I believe some medieval sequences of colour may have stayed in white until February 2, but certainly not all (Exeter: viridibus est utendum).

The most obvious solution is to conclude that the Western Churches have never quite sorted all this out. For wise people who follow the old Roman Rite, the definitive moment is surely when the Gesimas start. That can be as early as 18 January or as late as 21 February. It would be very messy to get to work on the magnificent themes of Septuagesima on 18 January while trying to pretend that we are still in 'the Christmas Season'.
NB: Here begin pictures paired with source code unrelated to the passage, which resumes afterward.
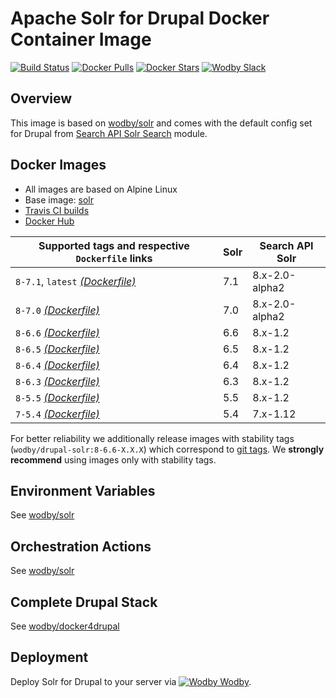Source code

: # Apache Solr for Drupal Docker Container Image 

[![Build Status](https://travis-ci.org/wodby/drupal-solr.svg?branch=master)](https://travis-ci.org/wodby/drupal-solr)
[![Docker Pulls](https://img.shields.io/docker/pulls/wodby/drupal-solr.svg)](https://hub.docker.com/r/wodby/drupal-solr)
[![Docker Stars](https://img.shields.io/docker/stars/wodby/drupal-solr.svg)](https://hub.docker.com/r/wodby/drupal-solr)
[![Wodby Slack](http://slack.wodby.com/badge.svg)](http://slack.wodby.com)

## Overview

This image is based on [wodby/solr](https://github.com/wodby/solr) and comes with the default config set for Drupal from [Search API Solr Search](https://www.drupal.org/project/search_api_solr) module.

## Docker Images

* All images are based on Alpine Linux
* Base image: [solr](https://github.com/wodby/solr)
* [Travis CI builds](https://travis-ci.org/wodby/drupal-solr) 
* [Docker Hub](https://hub.docker.com/r/wodby/drupal-solr)

[_(Dockerfile)_]: https://github.com/wodby/drupal-solr/tree/master/Dockerfile

| Supported tags and respective `Dockerfile` links | Solr | Search API Solr |
| ------------------------------------------------ | ---- | --------------- |
| `8-7.1`, `latest` [_(Dockerfile)_]               | 7.1  | 8.x-2.0-alpha2  |
| `8-7.0` [_(Dockerfile)_]                         | 7.0  | 8.x-2.0-alpha2  |
| `8-6.6` [_(Dockerfile)_]                         | 6.6  | 8.x-1.2         |
| `8-6.5` [_(Dockerfile)_]                         | 6.5  | 8.x-1.2         |
| `8-6.4` [_(Dockerfile)_]                         | 6.4  | 8.x-1.2         |
| `8-6.3` [_(Dockerfile)_]                         | 6.3  | 8.x-1.2         |
| `8-5.5` [_(Dockerfile)_]                         | 5.5  | 8.x-1.2         |
| `7-5.4` [_(Dockerfile)_]                         | 5.4  | 7.x-1.12        |

For better reliability we additionally release images with stability tags (`wodby/drupal-solr:8-6.6-X.X.X`) which correspond to [git tags](https://github.com/wodby/drupal-solr/releases). We **strongly recommend** using images only with stability tags.

## Environment Variables

See [wodby/solr](https://github.com/wodby/solr)

## Orchestration Actions

See [wodby/solr](https://github.com/wodby/solr) 

## Complete Drupal Stack

See [wodby/docker4drupal](https://github.com/wodby/docker4drupal)

## Deployment

Deploy Solr for Drupal to your server via [![Wodby](https://www.google.com/s2/favicons?domain=wodby.com) Wodby](https://cloud.wodby.com/stackhub/07a28bf6-6772-4ac2-9d3e-6b097e9038ff).
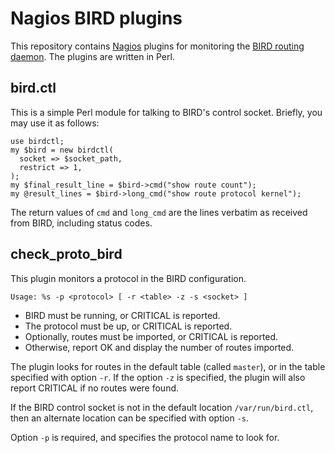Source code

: # Nagios BIRD plugins

This repository contains [Nagios] plugins for monitoring the
[BIRD routing daemon]. The plugins are written in Perl.

## bird.ctl

This is a simple Perl module for talking to BIRD's control socket. Briefly,
you may use it as follows:

    use birdctl;
    my $bird = new birdctl(
      socket => $socket_path,
      restrict => 1,
    );
    my $final_result_line = $bird->cmd("show route count");
    my @result_lines = $bird->long_cmd("show route protocol kernel");

The return values of `cmd` and `long_cmd` are the lines verbatim as received
from BIRD, including status codes.

## check_proto_bird

This plugin monitors a protocol in the BIRD configuration.

    Usage: %s -p <protocol> [ -r <table> -z -s <socket> ]

 * BIRD must be running, or CRITICAL is reported.
 * The protocol must be up, or CRITICAL is reported.
 * Optionally, routes must be imported, or CRITICAL is reported.
 * Otherwise, report OK and display the number of routes imported.

The plugin looks for routes in the default table (called `master`), or in the
table specified with option `-r`. If the option `-z` is specified, the plugin
will also report CRITICAL if no routes were found.

If the BIRD control socket is not in the default location `/var/run/bird.ctl`,
then an alternate location can be specified with option `-s`.

Option `-p` is required, and specifies the protocol name to look for.

 [Nagios]: http://www.nagios.org/
 [BIRD routing daemon]: http://bird.network.cz/
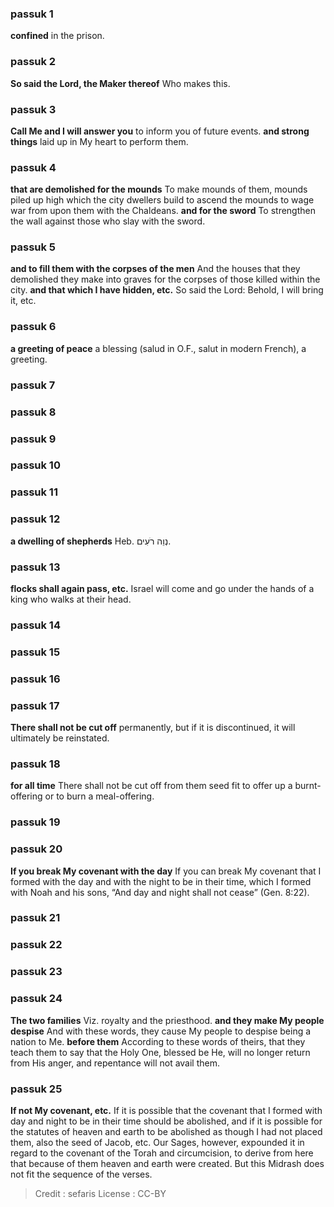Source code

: 
### passuk 1
<b>confined</b> in the prison.

### passuk 2
<b>So said the Lord, the Maker thereof</b> Who makes this.

### passuk 3
<b>Call Me and I will answer you</b> to inform you of future events.
<b>and strong things</b> laid up in My heart to perform them.

### passuk 4
<b>that are demolished for the mounds</b> To make mounds of them, mounds piled up high which the city dwellers build to ascend the mounds to wage war from upon them with the Chaldeans.
<b>and for the sword</b> To strengthen the wall against those who slay with the sword.

### passuk 5
<b>and to fill them with the corpses of the men</b> And the houses that they demolished they make into graves for the corpses of those killed within the city.
<b>and that which I have hidden, etc.</b> So said the Lord: Behold, I will bring it, etc.

### passuk 6
<b>a greeting of peace</b> a blessing (salud in O.F., salut in modern French), a greeting.

### passuk 7

### passuk 8

### passuk 9

### passuk 10

### passuk 11

### passuk 12
<b>a dwelling of shepherds</b> Heb. נְוֵה רֹעִים.

### passuk 13
<b>flocks shall again pass, etc.</b> Israel will come and go under the hands of a king who walks at their head.

### passuk 14

### passuk 15

### passuk 16

### passuk 17
<b>There shall not be cut off</b> permanently, but if it is discontinued, it will ultimately be reinstated.

### passuk 18
<b>for all time</b> There shall not be cut off from them seed fit to offer up a burnt-offering or to burn a meal-offering.

### passuk 19

### passuk 20
<b>If you break My covenant with the day</b> If you can break My covenant that I formed with the day and with the night to be in their time, which I formed with Noah and his sons, “And day and night shall not cease” (Gen. 8:22).

### passuk 21

### passuk 22

### passuk 23

### passuk 24
<b>The two families</b> Viz. royalty and the priesthood.
<b>and they make My people despise</b> And with these words, they cause My people to despise being a nation to Me.
<b>before them</b> According to these words of theirs, that they teach them to say that the Holy One, blessed be He, will no longer return from His anger, and repentance will not avail them.

### passuk 25
<b>If not My covenant, etc.</b> If it is possible that the covenant that I formed with day and night to be in their time should be abolished, and if it is possible for the statutes of heaven and earth to be abolished as though I had not placed them, also the seed of Jacob, etc. Our Sages, however, expounded it in regard to the covenant of the Torah and circumcision, to derive from here that because of them heaven and earth were created. But this Midrash does not fit the sequence of the verses.

>Credit : sefaris
>License : CC-BY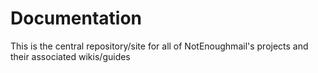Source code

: # Documentation

This is the central repository/site for all of NotEnoughmail's projects and their associated wikis/guides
So, in my view, the Vetus Ordo gives us the most logical solution. The second most clean and logical system is, surely, that of the Novus Ordo: go green on the day after the Feast of the Baptism and stay green until Ash Wednesday brings down the shutters on "Ordinary Time" and viridity. The Church of England provides us with an example of the almighty mess what happens when one tries to be too clever, which is the invariable temptation of gathering together 'Liturgical Experts' and calling them a Commission.

(The man responsible for the C of E jiggery pokery was 'Bubbles' Stancliff, quondam Bishop of Salisbury, who was always having Bright Ideas. Another of these was to call the weeks before Advent the Season of the Kingdom, and to wear royally red vestments. General Synod drew the line against this adventure in nomenclature. It would, to be fair, have joined up the old and new dates for Christ the King.)

1 comment:

william arthurs said...

Maybe my memory is faulty but I have a vague recollection that, in satire, the weeks before Advent were denominated by the number of shopping days until Christmas, and that 70, 60 and 50 "shopping days before Christmas" each had their own collects, on the Gesima model.